You should really finish up that problem set, but you should also show up to that social event you planned. You should turn in that internship and job application ASAP, but you should also be sleeping more to manage your health. The pressure creeping over your shoulder. To work? Or to play? Are your 20s and 30s your “prime years?” Work now, play later? Work hard, play harder? 

With the combination of internal and external expectations weighing on you and the dizzying whirl of “shoulds,” you may not even find the head space to ask yourself these questions. You just go. If you live to see another day, you continue to move along. For some, anxiety and “hard work” comes and goes like a cloud above your head; for others, they form more of a perpetual haze. How can we begin to make sense of our “prime time” years? I decided to ask a few individuals for their insights. 

Madison Sabol ’18 is currently working in the Sustainability Office at Dartmouth. She collaborates with students on projects to help make our campus a greener space. As a student, she created the “Green2Go” reusable takeaway container program that we now use at Class of 1953 Commons and The Courtyard Café. While she enjoys her job and the benefits that come with working in a college setting, Sabol shared that she had to intentionally consider her other passions, like farming and education, alongside her desire to support herself financially at this point in time. 

“Being a farmer, in general, and in the United States, is really difficult financially and can be very burdensome,” she said. “And so, when I think about pursuing that career path, that seems even more risky to me, because there’s not a huge security net there.” 

She explained that there are many professions that she could have chosen to draw in more income. However, after many conversations with all kinds of people, from mentors to Vermont wine and cider makers, she reflected on her Dartmouth education and how it has allowed her to think about the future, especially in contrast to people of her parents’ generation. 

“It’s such a luxury to be able to choose what you want to do ... I think in the broad scheme of things, that education will allow you to choose your path ... I’m making enough to support myself this year, but I’m able to make that decision based off the fact that I love what I’m doing. I was able to choose this job,” Sabol said. 

Interestingly, Sabol also has observed the differing experiences some of her peers have had shortly after graduation. “Yeah, a lot of my friends who are doing work right now, they’re not passionate about, they don’t like it, or they feel like they’re compromising on their values or something to do their work,” she said. “But, they view it as a means to doing what they really love to do. And I think there’s different responses to that.” 

Economics professor Marjorie Rose pointed to a related idea. “Your generation, by the time you hit 30, will have changed jobs more than probably previous generations,” she said. “I have a number of students jumping from finance to consulting to nonprofits, just trying a number of different things before they’re 30.” 

Now, it seems people are interested in gaining as much experience as possible in different fields, in addition to pursuing more flexible working hours, having more time off and achieving a balance between personal and work life. Of course, career changes are not always by choice. Yet this trend is revealing of the evolution of what a “job” means. In Rose’s generation, a “job” meant a long-term 30-, 40- or 45-year career at one company. Perhaps that security is the natural sacrifice for shuffling in as many experiences and career path explorations as possible. 

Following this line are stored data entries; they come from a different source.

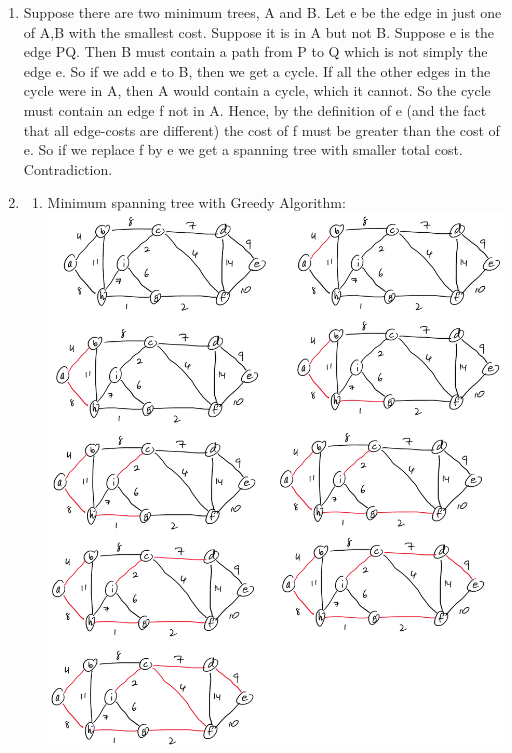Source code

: \documentclass[11pt,fleqn]{article}
\begin{document}
\begin{enumerate}
	\item Suppose there are two minimum trees, A and B. Let e be the edge in just one of A,B with the smallest cost. 
Suppose it is in A but not B. Suppose e is the edge PQ. Then B must contain a path from P to Q which is not simply the edge e. 
So if we add e to B, then we get a cycle. If all the other edges in the cycle were in A, then A would contain a cycle, which it cannot. 
So the cycle must contain an edge f not in A. Hence, by the definition of e (and the fact that all edge-costs are different) the cost of f must be greater than the cost of e. 
So if we replace f by e we get a spanning tree with smaller total cost. Contradiction.
	\item 
	\begin{enumerate}
		\item Minimum spanning tree with Greedy Algorithm: \\
\includegraphics[scale=0.75]{Q9a}

\newpage


\end{enumerate}
\end{enumerate}
\end{document}
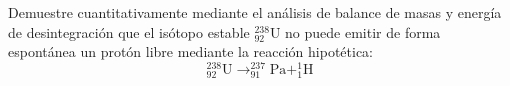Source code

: \item Demuestre cuantitativamente mediante el análisis de balance de masas y energía de desintegración que el isótopo estable $^{238}_{92}\text{U}$ no puede emitir de forma espontánea un protón libre mediante la reacción hipotética:
$$ ^{238}_{92}\text{U} \to ^{237}_{91}\text{Pa} + ^{1}_{1}\text{H} $$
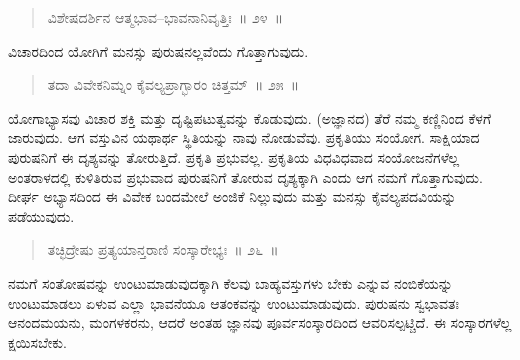 \vspace{-0.2cm}

\begin{verse}
ವಿಶೇಷದರ್ಶಿನ ಆತ್ಮಭಾವ–ಭಾವನಾನಿವೃತ್ತಿಃ~॥ ೨೪~॥
\end{verse}

\vspace{-0.38cm}


\vspace{0.2cm}

ವಿಚಾರದಿಂದ ಯೋಗಿಗೆ ಮನಸ್ಸು ಪುರುಷನಲ್ಲವೆಂದು ಗೊತ್ತಾಗುವುದು. 

\vspace{-0.2cm}

\begin{verse}
ತದಾ ವಿವೇಕನಿಮ್ನಂ ಕೈವಲ್ಯಪ್ರಾಗ್ಭಾರಂ ಚಿತ್ತಮ್​~॥ ೨೫~॥
\end{verse}

\vspace{-0.34cm}


\vspace{0.1cm}

ಯೋಗಾಭ್ಯಾಸವು ವಿಚಾರ ಶಕ್ತಿ ಮತ್ತು ದೃಷ್ಟಿಪಟುತ್ವವನ್ನು ಕೊಡುವುದು. (ಅಜ್ಞಾನದ) ತೆರೆ ನಮ್ಮ ಕಣ್ಣಿನಿಂದ ಕೆಳಗೆ ಜಾರುವುದು. ಆಗ ವಸ್ತುವಿನ ಯಥಾರ್ಥ ಸ್ಥಿತಿಯನ್ನು ನಾವು ನೋಡುವೆವು. ಪ್ರಕೃತಿಯು ಸಂಯೋಗ. ಸಾಕ್ಷಿಯಾದ ಪುರುಷನಿಗೆ ಈ ದೃಶ್ಯವನ್ನು ತೋರುತ್ತಿದೆ. ಪ್ರಕೃತಿ ಪ್ರಭುವಲ್ಲ. ಪ್ರಕೃತಿಯ ವಿಧವಿಧವಾದ ಸಂಯೋಜನೆಗಳೆಲ್ಲ ಅಂತರಾಳದಲ್ಲಿ ಕುಳಿತಿರುವ ಪ್ರಭುವಾದ ಪುರುಷನಿಗೆ ತೋರುವ ದೃಶ್ಯಕ್ಕಾಗಿ ಎಂದು ಆಗ ನಮಗೆ ಗೊತ್ತಾಗುವುದು. ದೀರ್ಘ ಅಭ್ಯಾಸದಿಂದ ಈ ವಿವೇಕ ಬಂದಮೇಲೆ ಅಂಜಿಕೆ ನಿಲ್ಲುವುದು ಮತ್ತು ಮನಸ್ಸು ಕೈವಲ್ಯಪದವಿಯನ್ನು ಪಡೆಯುವುದು. 

\vspace{-0.25cm}

\begin{verse}
ತಚ್ಛಿದ್ರೇಷು ಪ್ರತ್ಯಯಾನ್ತರಾಣಿ ಸಂಸ್ಕಾರೇಭ್ಯಃ~॥ ೨೬~॥
\end{verse}

\vspace{-0.3cm}


\vspace{0.1cm}

ನಮಗೆ ಸಂತೋಷವನ್ನು ಉಂಟುಮಾಡುವುದಕ್ಕಾಗಿ ಕೆಲವು ಬಾಹ್ಯವಸ್ತುಗಳು ಬೇಕು ಎನ್ನುವ ನಂಬಿಕೆಯನ್ನು ಉಂಟುಮಾಡಲು ಏಳುವ ಎಲ್ಲಾ ಭಾವನೆಯೂ ಆತಂಕವನ್ನು ಉಂಟುಮಾಡುವುದು. ಪುರುಷನು ಸ್ವಭಾವತಃ ಆನಂದಮಯನು, ಮಂಗಳಕರನು, ಆದರೆ ಅಂತಹ ಜ್ಞಾನವು ಪೂರ್ವಸಂಸ್ಕಾರದಿಂದ ಆವರಿಸಲ್ಪಟ್ಚಿದೆ. ಈ ಸಂಸ್ಕಾರಗಳೆಲ್ಲ ಕ್ಷಯಿಸಬೇಕು. 

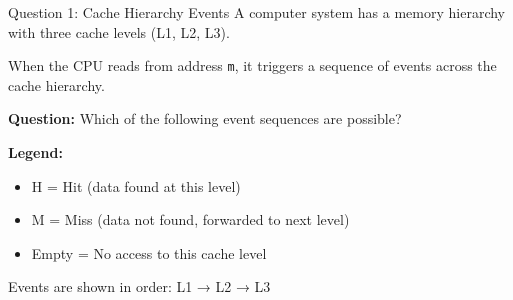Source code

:\documentclass[aspectratio=169,12pt]{beamer}
\begin{document}
\begin{frame}{Question 1: Cache Hierarchy Events}
A computer system has a memory hierarchy with three cache levels (L1, L2, L3).

When the CPU reads from address \texttt{m}, it triggers a sequence of events across the cache hierarchy.

\vspace{0.3cm}

\textbf{Question:} Which of the following event sequences are possible?

\vspace{0.3cm}
\small
\textbf{Legend:}
\begin{itemize}
    \item H = Hit (data found at this level)
    \item M = Miss (data not found, forwarded to next level)
    \item Empty = No access to this cache level
\end{itemize}

Events are shown in order: L1 → L2 → L3
\end{frame}
\end{document}
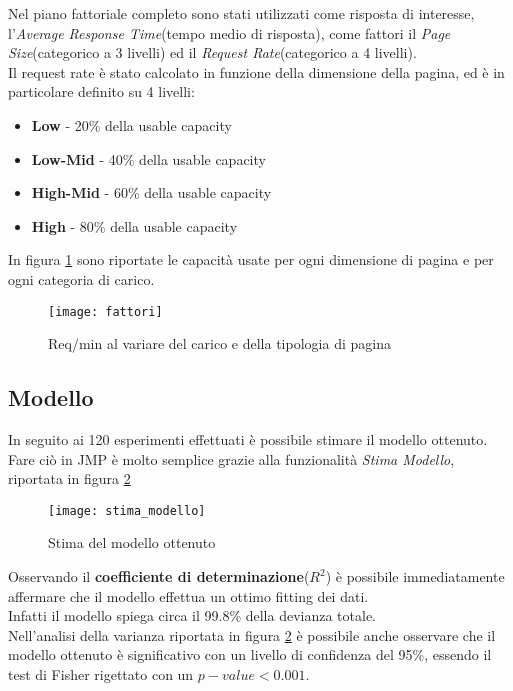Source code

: Nel piano fattoriale completo sono stati utilizzati come risposta di interesse,
l'\textit{Average Response Time}(tempo medio di risposta), come fattori il
\textit{Page Size}(categorico a 3 livelli) ed il \textit{Request Rate}(categorico
 a 4 livelli).\\
Il request rate è stato calcolato in funzione della dimensione della pagina,
ed è in particolare definito su 4 livelli:
\begin{itemize}
  \item \textbf{Low} - 20\% della usable capacity
  \item \textbf{Low-Mid} - 40\% della usable capacity
  \item \textbf{High-Mid} - 60\% della usable capacity
  \item \textbf{High} - 80\% della usable capacity
\end{itemize}

In figura \ref{webserver_fattori} sono riportate le capacità usate per ogni dimensione di
pagina e per ogni categoria di carico.\\

\begin{figure}[!htbp]
  \centering
  \texttt{[image: fattori]}
  \caption{Req/min al variare del carico e della tipologia di pagina}
  \label{webserver_fattori}
\end{figure}

\clearpage

\subsection{Modello}
In seguito ai 120 esperimenti effettuati è possibile stimare il modello ottenuto.\\
Fare ciò in JMP è molto semplice grazie alla funzionalità \textit{Stima Modello},
riportata in figura \ref{webserver_stima_modello}

\begin{figure}[!htbp]
  \centering
  \texttt{[image: stima\_modello]}
  \caption{Stima del modello ottenuto}
  \label{webserver_stima_modello}
\end{figure}

Osservando il \textbf{coefficiente di determinazione}($R^{2}$) è possibile
immediatamente affermare che il modello effettua un ottimo fitting dei dati.\\
Infatti il modello spiega circa il 99.8\% della devianza totale.\\
Nell'analisi della varianza riportata in figura \ref{webserver_stima_modello} è possibile anche
osservare che il modello ottenuto è significativo con un livello di confidenza
del 95\%, essendo il test di Fisher rigettato con un $p-value<0.001$.\\

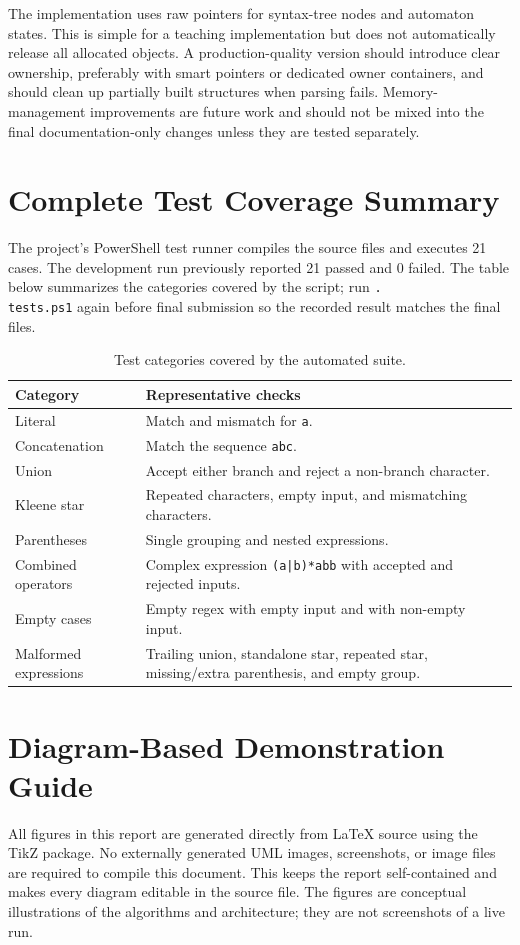 \documentclass[12pt,a4paper]{report}
\begin{document}
The implementation uses raw pointers for syntax-tree nodes and automaton states. This is simple for a teaching implementation but does not automatically release all allocated objects. A production-quality version should introduce clear ownership, preferably with smart pointers or dedicated owner containers, and should clean up partially built structures when parsing fails. Memory-management improvements are future work and should not be mixed into the final documentation-only changes unless they are tested separately.

\section{Complete Test Coverage Summary}
The project's PowerShell test runner compiles the source files and executes 21 cases. The development run previously reported 21 passed and 0 failed. The table below summarizes the categories covered by the script; run \texttt{.\\tests.ps1} again before final submission so the recorded result matches the final files.
\begin{table}[htbp]
\centering
\caption{Test categories covered by the automated suite.}
\begin{tabular}{|p{4.0cm}|p{7.6cm}|}
\hline
\textbf{Category} & \textbf{Representative checks} \\
\hline
Literal & Match and mismatch for \texttt{a}. \\
\hline
Concatenation & Match the sequence \texttt{abc}. \\
\hline
Union & Accept either branch and reject a non-branch character. \\
\hline
Kleene star & Repeated characters, empty input, and mismatching characters. \\
\hline
Parentheses & Single grouping and nested expressions. \\
\hline
Combined operators & Complex expression \texttt{(a|b)*abb} with accepted and rejected inputs. \\
\hline
Empty cases & Empty regex with empty input and with non-empty input. \\
\hline
Malformed expressions & Trailing union, standalone star, repeated star, missing/extra parenthesis, and empty group. \\
\hline
\end{tabular}
\end{table}

\section{Diagram-Based Demonstration Guide}
All figures in this report are generated directly from LaTeX source using the TikZ package. No externally generated UML images, screenshots, or image files are required to compile this document. This keeps the report self-contained and makes every diagram editable in the source file. The figures are conceptual illustrations of the algorithms and architecture; they are not screenshots of a live run.
\end{document}
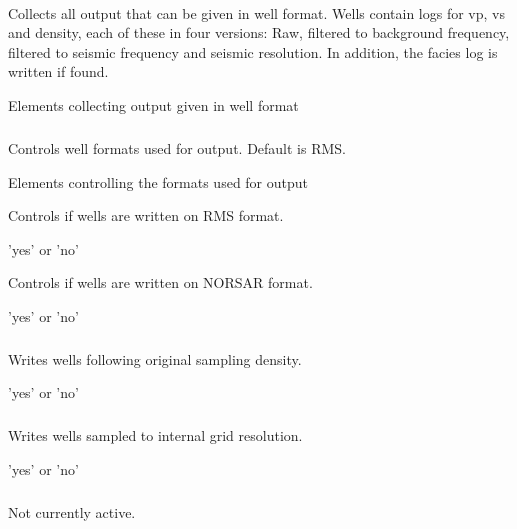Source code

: \paragraph{}
 \slist
   \item \Description Collects all output that can be given in well format. Wells contain logs for vp, vs and density, each of these in four versions: Raw, filtered to background frequency, filtered to seismic frequency and seismic resolution. In addition, the facies log is written if found.
   \item \Argument Elements collecting output given in well format
   \item \Default
 \elist

\subparagraph{}
 \slist
   \item \Description Controls well formats used for output. Default is RMS.
   \item \Argument Elements controlling the formats used for output
   \item \Default
 \elist

 \slist
   \item \Description Controls if wells are written on RMS format.
   \item \Argument 'yes' or 'no'
   \item \Default
 \elist

 \slist
   \item \Description Controls if wells are written on NORSAR format.
   \item \Argument 'yes' or 'no'
   \item \Default
 \elist

\subparagraph{}
 \slist
   \item \Description Writes wells following original sampling density.
   \item \Argument 'yes' or 'no'
   \item \Default
 \elist

\subparagraph{}
 \slist
   \item \Description Writes wells sampled to internal grid resolution.
   \item \Argument 'yes' or 'no'
   \item \Default
 \elist

\subparagraph{}
 \slist
   \item \Description Not currently active.
   \item \Argument
   \item \Default
 \elist

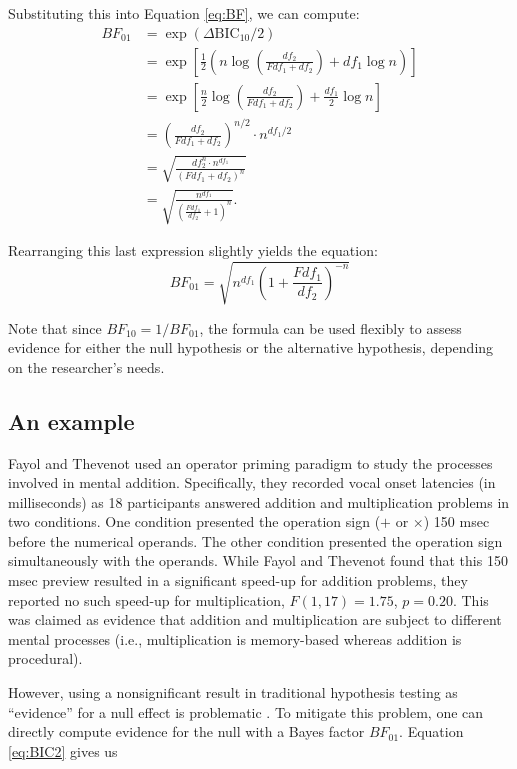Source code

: \documentclass[]{article}
\begin{document}
\noindent
Substituting this into Equation \ref{eq:BF}, we can compute:
\begin{align*}
  BF_{01} & = \exp\left(\Delta\text{BIC}_{10}/2\right)\\
  & = \exp\left[ \frac{1}{2} \left( n\log\left(\frac{df_2}{Fdf_1 + df_2}\right) + df_1\log n\right)\right]\\
          & = \exp \left[\frac{n}{2}\log\left(\frac{df_2}{Fdf_1+df_2}\right) + \frac{df_1}{2}\log n\right]\\
          & = \left(\frac{df_2}{Fdf_1+df_2}\right)^{n/2} \cdot n^{df_1/2}\\
          & = \sqrt{\frac{df_2^n \cdot n^{df_1}}{(Fdf_1+df_2)^n}}\\
          &= \sqrt{\frac{n^{df_1}}{\left(\frac{Fdf_1}{df_2}+1\right)^n}}.
\end{align*}

Rearranging this last expression slightly yields the equation:
\begin{equation}\label{eq:BIC2}
BF_{01} = \sqrt{n^{df_1}\left(1+\frac{Fdf_1}{df_2}\right)^{-n}}
\end{equation}

\noindent
Note that since $BF_{10} = 1/BF_{01}$, the formula can be used flexibly to assess evidence for either the null hypothesis or the alternative hypothesis, depending on the researcher's needs.

\subsection{An example}

Fayol and Thevenot \cite{fayol2012} used an operator priming paradigm to study the processes involved in mental addition.  Specifically, they recorded vocal onset latencies (in milliseconds) as 18 participants answered addition and multiplication problems in two conditions.  One condition presented the operation sign ($+$ or $\times$) 150 msec before the numerical operands.  The other condition presented the operation sign simultaneously with the operands.  While Fayol and Thevenot found that this 150 msec preview resulted in a significant speed-up for addition problems, they reported no such speed-up for multiplication, $F(1,17)=1.75$, $p=0.20$.  This was claimed as evidence that addition and multiplication are subject to different mental processes (i.e., multiplication is memory-based whereas addition is procedural).

However, using a nonsignificant result in traditional hypothesis testing as ``evidence'' for a null effect is problematic \cite{wagenmakers2007}.  To mitigate this problem, one can directly compute evidence for the null with a Bayes factor $BF_{01}$.  Equation \ref{eq:BIC2} gives us
\end{document}

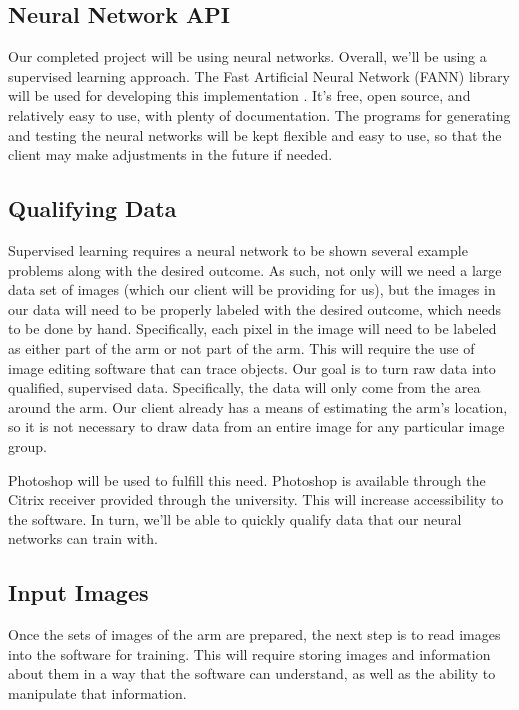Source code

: \documentclass[10pt,journal,compsoc, draftclsnofoot,onecolumn]{IEEEtran}
\begin{document}
\subsection{Neural Network API}
Our completed project will be using neural networks. Overall, we'll be using a supervised learning approach.
The Fast Artificial Neural Network (FANN) library will be used for developing this implementation \cite{3:online}.
It's free, open source, and relatively easy to use, with plenty of documentation.
The programs for generating and testing the neural networks will be kept flexible and easy to use, so that the client may make adjustments in the future if needed.

\subsection{Qualifying Data}
Supervised learning requires a neural network to be shown several example problems along with the desired outcome.
As such, not only will we need a large data set of images (which our client will be providing for us), but the images in our data will need to be properly labeled with the desired outcome, which needs to be done by hand.
Specifically, each pixel in the image will need to be labeled as either part of the arm or not part of the arm.
This will require the use of image editing software that can trace objects.
Our goal is to turn raw data into qualified, supervised data.
Specifically, the data will only come from the area around the arm. Our client already has a means of estimating the arm's location, so it is not necessary to draw data from an entire image for any particular image group.

Photoshop will be used to fulfill this need.
Photoshop is available through the Citrix receiver provided through the university.
This will increase accessibility to the software. In turn, we'll be able to quickly qualify data that our neural networks can train with.

\subsection{Input Images}
Once the sets of images of the arm are prepared, the next step is to read images into the software for training.
This will require storing images and information about them in a way that the software can understand, as well as the ability to manipulate that information.
\end{document}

Rose said that she had a conversation about work-personal lifestyle balance with her college graduate daughter, who has been working in New Zealand for the past four years. 

“Even though their per capita income is lower, by actually quite a bit, compared to the U.S., their perceived quality of life is higher because they’ve got that balance,” she said. Perhaps, our generation is experiencing a natural, reactionary push-back to the idea of working crazy hours for better pay. We feel this battle between “work” and “play” may point to something more significant. 

“Quite frankly, you are not defined by your job,” Rose said. But many of us may have been implicitly taught our lives as a series of achievements, she observed. What is the alternative to living our lives as a series of achievements then? 

In her book “The Power of Meaning: Crafting a Life that Matters,” Emily Esfahani Smith ’09 wrote that you must create a narrative from the events of your life. In 2017, she gave a TED talk reinforcing this concept and provided this example: many of us find purpose in our work because that is how we typically contribute and feel needed in society. However, there is a flip side to staking all your meaning into your work, as disengagement at work or unemployment very well may happen. It is important, then, to find a balance between the two to truly achieve a meaningful life. 

If your life is not just a list of events, then perhaps your life’s “prime time” is not just a war zone between working and playing, and which wins out. Maybe your 20s and 30s are the actually the “prime time” to do something else. Like Sabol, maybe it is about identifying your luxuries and treasuries, in order to make the spaces around you better while doing what you love. But the process of crafting any story alternative to the mainstream one will take time. Smith makes an effort to point out that this is not an easy task. But, at the end of day, I personally take Sabol’s words to heart: 

“Continue to seek out community and be with one another and rely on one another,” she said. “Don’t be afraid of asking for help because thinking about the future in isolation is terrifying, but thinking about the future [with others] makes it a lot less daunting.”